The cyclical plot
The novella begins with its end. From the start, it is revealed that Amanda is on her deathbed and that she will soon perish. David is at her side, eerily whispering in her ear and holding a conversation about how everything started and how she got to this point. The ease, with which Amanda talks with David, is ironic considering the threatening revelation about him as the plot progresses, and implies that she has already in a realm that is not of a real world.
“He was mine. Not anymore”
The novella poses an examination between David as a child and him as a symbolic threatening force. He is introduced as a young boy who suddenly gets infected by touching the water near his home, and in an effort to save him, his mother takes him to the strange woman in a green house that performs a separation of the soul from the body and replacement with another. Ironically, the moment Carla decided to take that step to save him is when she lost him, and David as a symbolic force of decay is born.
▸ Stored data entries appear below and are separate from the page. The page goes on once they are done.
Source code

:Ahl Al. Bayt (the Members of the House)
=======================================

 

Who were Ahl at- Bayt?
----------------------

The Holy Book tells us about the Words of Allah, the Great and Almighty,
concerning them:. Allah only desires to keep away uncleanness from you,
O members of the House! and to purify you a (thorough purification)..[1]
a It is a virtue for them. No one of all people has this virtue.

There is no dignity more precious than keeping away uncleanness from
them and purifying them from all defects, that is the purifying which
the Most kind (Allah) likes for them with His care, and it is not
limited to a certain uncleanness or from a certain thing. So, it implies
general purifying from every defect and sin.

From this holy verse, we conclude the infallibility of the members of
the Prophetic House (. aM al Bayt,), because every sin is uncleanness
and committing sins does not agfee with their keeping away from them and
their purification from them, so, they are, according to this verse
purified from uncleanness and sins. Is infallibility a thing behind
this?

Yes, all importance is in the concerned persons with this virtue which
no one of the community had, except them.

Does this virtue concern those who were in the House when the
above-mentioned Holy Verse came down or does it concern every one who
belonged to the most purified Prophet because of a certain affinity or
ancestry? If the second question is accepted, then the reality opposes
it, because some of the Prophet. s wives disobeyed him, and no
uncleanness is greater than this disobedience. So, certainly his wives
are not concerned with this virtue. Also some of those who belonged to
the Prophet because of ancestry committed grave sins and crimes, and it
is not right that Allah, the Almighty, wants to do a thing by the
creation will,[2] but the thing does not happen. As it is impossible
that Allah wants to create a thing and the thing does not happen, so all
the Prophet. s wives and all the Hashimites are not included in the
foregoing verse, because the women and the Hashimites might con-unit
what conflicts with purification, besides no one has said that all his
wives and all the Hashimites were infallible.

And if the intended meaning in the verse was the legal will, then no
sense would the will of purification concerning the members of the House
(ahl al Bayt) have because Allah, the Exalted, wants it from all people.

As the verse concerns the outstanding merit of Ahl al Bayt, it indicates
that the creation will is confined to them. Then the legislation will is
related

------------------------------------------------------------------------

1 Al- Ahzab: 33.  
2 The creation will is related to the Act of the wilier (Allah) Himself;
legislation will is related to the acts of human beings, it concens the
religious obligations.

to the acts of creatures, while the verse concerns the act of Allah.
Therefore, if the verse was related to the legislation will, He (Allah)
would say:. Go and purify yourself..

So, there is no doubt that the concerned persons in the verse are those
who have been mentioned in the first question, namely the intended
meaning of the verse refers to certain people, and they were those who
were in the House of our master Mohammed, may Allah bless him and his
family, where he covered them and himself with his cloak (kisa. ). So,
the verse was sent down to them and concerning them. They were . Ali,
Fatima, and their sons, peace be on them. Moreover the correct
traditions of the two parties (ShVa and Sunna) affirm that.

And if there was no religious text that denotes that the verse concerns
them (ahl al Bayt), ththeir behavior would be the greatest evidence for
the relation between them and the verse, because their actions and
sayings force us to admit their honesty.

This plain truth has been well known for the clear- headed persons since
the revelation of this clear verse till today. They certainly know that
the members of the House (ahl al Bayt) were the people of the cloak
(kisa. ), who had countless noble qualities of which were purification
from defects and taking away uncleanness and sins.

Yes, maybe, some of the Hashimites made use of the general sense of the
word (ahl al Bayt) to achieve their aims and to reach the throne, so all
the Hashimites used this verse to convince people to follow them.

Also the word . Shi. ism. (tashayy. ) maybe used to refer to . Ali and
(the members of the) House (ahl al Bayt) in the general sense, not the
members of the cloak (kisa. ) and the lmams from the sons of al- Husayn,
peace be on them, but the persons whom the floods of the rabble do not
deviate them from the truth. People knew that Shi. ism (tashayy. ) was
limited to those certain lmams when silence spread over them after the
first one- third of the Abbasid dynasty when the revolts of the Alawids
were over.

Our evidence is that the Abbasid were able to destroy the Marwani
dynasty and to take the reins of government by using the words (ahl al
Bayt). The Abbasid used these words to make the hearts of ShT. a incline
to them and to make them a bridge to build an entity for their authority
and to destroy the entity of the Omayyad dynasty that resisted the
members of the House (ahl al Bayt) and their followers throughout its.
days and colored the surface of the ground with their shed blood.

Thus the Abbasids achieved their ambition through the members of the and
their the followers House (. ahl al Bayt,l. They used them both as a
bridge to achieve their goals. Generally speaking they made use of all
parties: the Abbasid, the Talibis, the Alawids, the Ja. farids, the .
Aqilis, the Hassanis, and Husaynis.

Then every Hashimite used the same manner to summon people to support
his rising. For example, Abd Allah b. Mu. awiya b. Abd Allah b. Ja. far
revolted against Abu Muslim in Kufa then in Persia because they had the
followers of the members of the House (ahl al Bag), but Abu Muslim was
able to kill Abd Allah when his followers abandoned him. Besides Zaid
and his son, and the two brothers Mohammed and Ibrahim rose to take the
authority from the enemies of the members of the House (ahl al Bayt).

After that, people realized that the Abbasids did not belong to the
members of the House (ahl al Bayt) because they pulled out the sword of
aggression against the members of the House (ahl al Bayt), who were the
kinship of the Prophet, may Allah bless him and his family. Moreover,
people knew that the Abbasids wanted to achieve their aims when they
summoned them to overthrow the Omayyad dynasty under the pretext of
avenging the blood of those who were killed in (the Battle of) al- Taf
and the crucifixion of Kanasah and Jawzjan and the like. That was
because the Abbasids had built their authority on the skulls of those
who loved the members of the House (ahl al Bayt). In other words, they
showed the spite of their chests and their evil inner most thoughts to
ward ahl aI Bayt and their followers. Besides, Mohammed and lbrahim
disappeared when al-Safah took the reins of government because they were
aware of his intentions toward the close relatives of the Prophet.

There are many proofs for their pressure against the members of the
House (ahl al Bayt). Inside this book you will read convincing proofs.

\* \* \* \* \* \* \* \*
The irony of relativity of loss
Telling her story to Amanda, Carla reveals to her how her perspective on loss changed as the things unfolded. Unaware of the events ahead, she was afraid to lose the prized horse which would mean losing her house, but events that resulted from that fear of loss only brought forward a greater one, which made the initially feared loss insignificant, which is the ultimate irony of Carla’s loss.
The irony of the end
The important truth that the ending reveals is that the decay and death is omnipresent in David’s previous home. It also reveals to Amanda where Nina’s soul ended up after the soul swap was performed. As Nina’s father is about to leave the house, he notices David sitting cross-legged in his car-a position that is recognizably Nina’s.